He Said, She Said: Competitive Bidding Standoff
From: Home Care MagazineARLINGTON, Va. — The American Association for Homecare reported last week there is a growing body of evidence about problems related to the Round 1 rebid of competitive bidding, among them:
- Bankrupt bid winners;
- Errors on the Medicare.gov website providing misinformation to beneficiaries;
- Incorrect materials sent to beneficiaries outside of bidding areas instructing them to switch to contract providers;
- Lack of required state licensure among some bid winners;
- Long-distance providers among bid winners; and
- Contract provider credit problems.
“The association continues to collect examples of problems, and we are making people on Capitol Hill aware of those problems,” said AAHomecare’s Walt Gorski, vice president, government relations. “I think there are some very legitimate concerns just in the run-up to the start of competitive bidding, and if we aren’t able to stop the program and it does start in January, there will also be an effort to identify patient care issues if the program does become operational.”
AAHomecare’s growing list of concerns comes on top of a warning to CMS from 166 top economists that the bid program will fail, a report from University of Maryland economist Peter Cramton that shows at least half or more of existing providers lost contracts in all nine product categories, and a newly released analysis from Invacare that found more than 20 percent of bid winners have some sort of questionable financial situation (see “Invacare Analysis Raises New Doubts about Bid Winners”).
The points raised by the recent studies are those that the industry has been making all along, Gorski said. “We’ve been looking at capacity, we’ve been looking at the clearing price, we’ve been looking at transparency, and clearly CMS has been unwilling to share any of this information.
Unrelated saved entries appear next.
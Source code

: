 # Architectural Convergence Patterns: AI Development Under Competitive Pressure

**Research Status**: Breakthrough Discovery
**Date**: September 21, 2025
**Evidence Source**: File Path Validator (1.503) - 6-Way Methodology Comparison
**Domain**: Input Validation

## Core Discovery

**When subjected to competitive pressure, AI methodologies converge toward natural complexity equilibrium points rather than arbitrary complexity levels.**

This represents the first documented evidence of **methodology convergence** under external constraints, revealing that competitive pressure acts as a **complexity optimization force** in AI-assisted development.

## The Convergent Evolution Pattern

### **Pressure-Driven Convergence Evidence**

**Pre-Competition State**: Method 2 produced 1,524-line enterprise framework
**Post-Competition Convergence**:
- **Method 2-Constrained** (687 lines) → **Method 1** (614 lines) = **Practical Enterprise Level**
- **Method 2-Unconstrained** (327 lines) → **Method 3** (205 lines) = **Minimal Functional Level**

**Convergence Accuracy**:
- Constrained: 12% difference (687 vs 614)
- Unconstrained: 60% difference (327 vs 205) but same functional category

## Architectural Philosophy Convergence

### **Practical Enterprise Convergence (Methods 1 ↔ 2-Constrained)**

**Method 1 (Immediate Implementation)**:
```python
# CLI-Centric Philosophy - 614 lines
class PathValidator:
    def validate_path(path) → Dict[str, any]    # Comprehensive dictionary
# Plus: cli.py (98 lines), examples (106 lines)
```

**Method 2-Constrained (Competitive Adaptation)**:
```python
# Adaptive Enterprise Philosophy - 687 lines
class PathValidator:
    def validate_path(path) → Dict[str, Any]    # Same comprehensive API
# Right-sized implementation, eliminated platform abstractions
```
Therefore, you run into issues such as what Invacare has found.”
After announcing Round 1 reimbursements in July, CMS had said it would announce the list of contract suppliers in September. But that announcement didn’t come until November, when the agency revealed the names of the 356 winning providers.
“Frankly, I thought the delay really showed where CMS said they were doing additional scrutiny of suppliers,” Gorski said. “With only 350 of them, I would assume that someone at CMS or its contractor would have gone out to every single one of those places and checked them out.
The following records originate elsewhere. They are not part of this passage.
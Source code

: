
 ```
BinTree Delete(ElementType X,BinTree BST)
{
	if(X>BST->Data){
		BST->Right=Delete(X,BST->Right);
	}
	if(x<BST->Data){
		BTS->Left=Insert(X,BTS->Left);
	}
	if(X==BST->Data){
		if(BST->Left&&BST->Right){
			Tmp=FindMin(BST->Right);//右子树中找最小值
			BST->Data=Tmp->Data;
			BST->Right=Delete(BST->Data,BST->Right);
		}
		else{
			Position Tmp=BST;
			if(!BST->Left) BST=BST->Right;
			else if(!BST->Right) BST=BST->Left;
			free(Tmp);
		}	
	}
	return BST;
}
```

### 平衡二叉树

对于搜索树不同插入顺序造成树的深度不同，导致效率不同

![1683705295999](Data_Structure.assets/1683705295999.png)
“It’s inconceivable to me that we have the issues we have mounting now,” he continued. “Once referral sources start trying to call these places and aren’t able to get service or hear that ‘it’s not in my service area,’ unfortunately patient care is going to suffer.”
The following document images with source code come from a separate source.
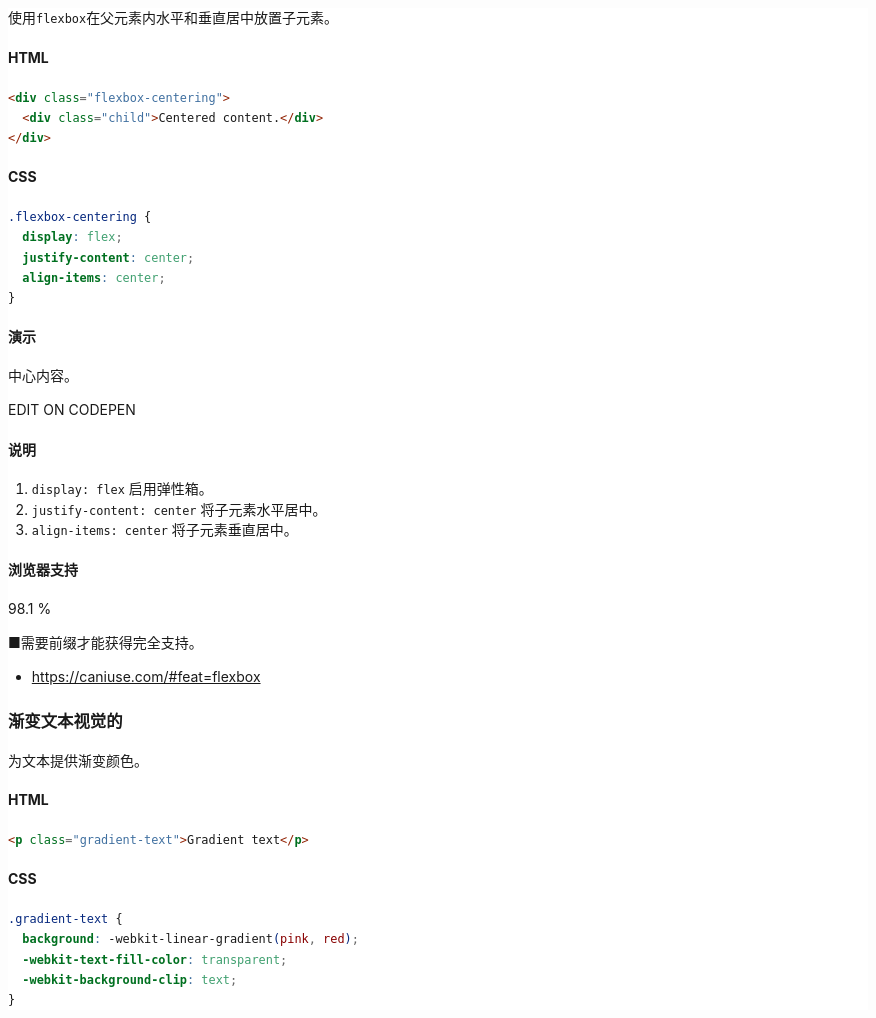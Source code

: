使用`flexbox`在父元素内水平和垂直居中放置子元素。

#### HTML

```html
<div class="flexbox-centering">
  <div class="child">Centered content.</div>
</div>
```

#### CSS

```css
.flexbox-centering {
  display: flex;
  justify-content: center;
  align-items: center;
}
```

#### 演示

中心内容。

EDIT ON CODEPEN

#### 说明

1. `display: flex` 启用弹性箱。
2. `justify-content: center` 将子元素水平居中。
3. `align-items: center` 将子元素垂直居中。

#### 浏览器支持

98.1 %

■需要前缀才能获得完全支持。

- <https://caniuse.com/#feat=flexbox>

### 渐变文本视觉的

为文本提供渐变颜色。

#### HTML

```html
<p class="gradient-text">Gradient text</p>
```

#### CSS

```css
.gradient-text {
  background: -webkit-linear-gradient(pink, red);
  -webkit-text-fill-color: transparent;
  -webkit-background-clip: text;
}
```
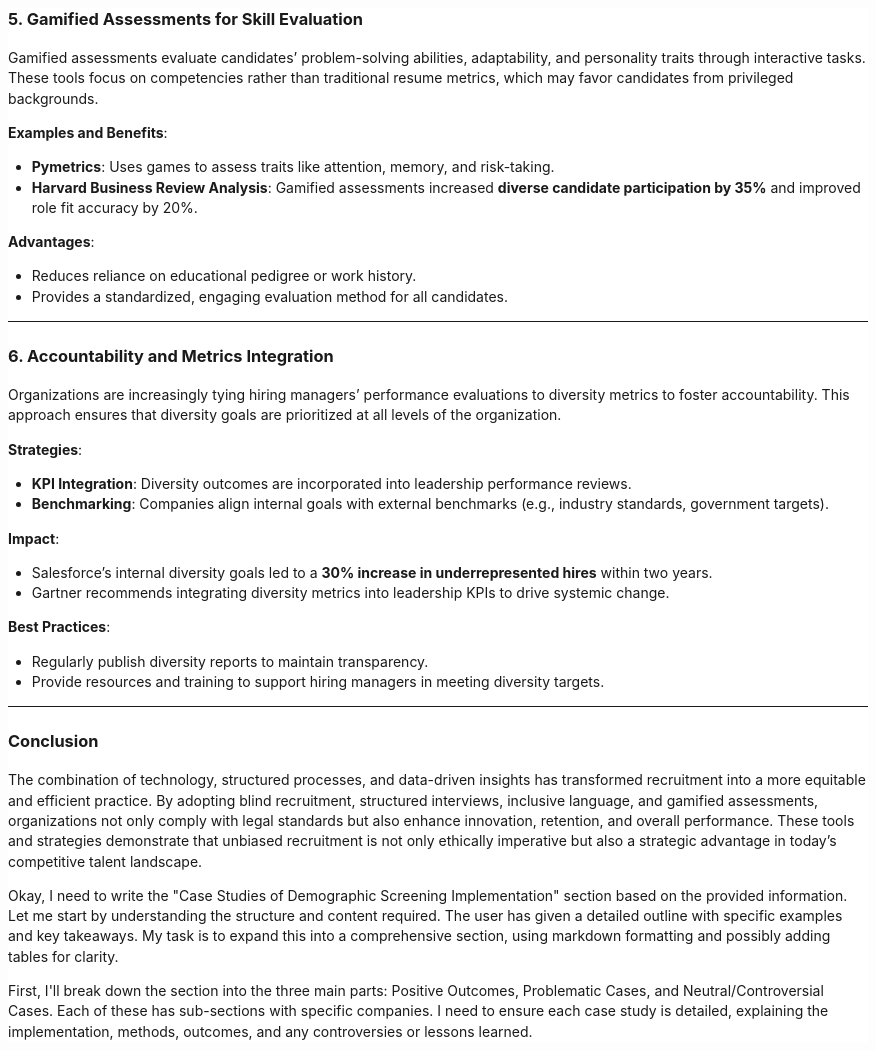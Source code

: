 ### **5. Gamified Assessments for Skill Evaluation**  
Gamified assessments evaluate candidates’ problem-solving abilities, adaptability, and personality traits through interactive tasks. These tools focus on competencies rather than traditional resume metrics, which may favor candidates from privileged backgrounds.  

**Examples and Benefits**:  
- **Pymetrics**: Uses games to assess traits like attention, memory, and risk-taking.  
- **Harvard Business Review Analysis**: Gamified assessments increased **diverse candidate participation by 35%** and improved role fit accuracy by 20%.  

**Advantages**:  
- Reduces reliance on educational pedigree or work history.  
- Provides a standardized, engaging evaluation method for all candidates.  

---

### **6. Accountability and Metrics Integration**  
Organizations are increasingly tying hiring managers’ performance evaluations to diversity metrics to foster accountability. This approach ensures that diversity goals are prioritized at all levels of the organization.  

**Strategies**:  
- **KPI Integration**: Diversity outcomes are incorporated into leadership performance reviews.  
- **Benchmarking**: Companies align internal goals with external benchmarks (e.g., industry standards, government targets).  

**Impact**:  
- Salesforce’s internal diversity goals led to a **30% increase in underrepresented hires** within two years.  
- Gartner recommends integrating diversity metrics into leadership KPIs to drive systemic change.  

**Best Practices**:  
- Regularly publish diversity reports to maintain transparency.  
- Provide resources and training to support hiring managers in meeting diversity targets.  

---

### **Conclusion**  
The combination of technology, structured processes, and data-driven insights has transformed recruitment into a more equitable and efficient practice. By adopting blind recruitment, structured interviews, inclusive language, and gamified assessments, organizations not only comply with legal standards but also enhance innovation, retention, and overall performance. These tools and strategies demonstrate that unbiased recruitment is not only ethically imperative but also a strategic advantage in today’s competitive talent landscape.


<think>
Okay, I need to write the "Case Studies of Demographic Screening Implementation" section based on the provided information. Let me start by understanding the structure and content required. The user has given a detailed outline with specific examples and key takeaways. My task is to expand this into a comprehensive section, using markdown formatting and possibly adding tables for clarity.

First, I'll break down the section into the three main parts: Positive Outcomes, Problematic Cases, and Neutral/Controversial Cases. Each of these has sub-sections with specific companies. I need to ensure each case study is detailed, explaining the implementation, methods, outcomes, and any controversies or lessons learned.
But is anyone at CMS listening?
“I think these issues have raised doubts toward the program,” Gorski said, “but at the same time, I do believe that the staff who created this program think it’s going to work.”
That has resulted in a “he said, she said-type discussion,” Gorski said. “We believe the facts are on the side of delaying the start of the program so that providers in the initial nine areas are not permanently harmed. But CMS officials believe the program will work, so we are at a standoff.”
What would it take to change those CMS officials’ minds? Gorski said that it will probably take independent verification of any problems with the program after its implementation. “You can only speculate so much,” he said, adding that “there is always skepticism” when any health care sector or industry claims problems.
“In this circumstance, I do think we are going to see problems with faulty design,” Gorski said. “I would not be sleeping easy if 166 economists from every great educational institution around the world questioned the program that CMS designed.”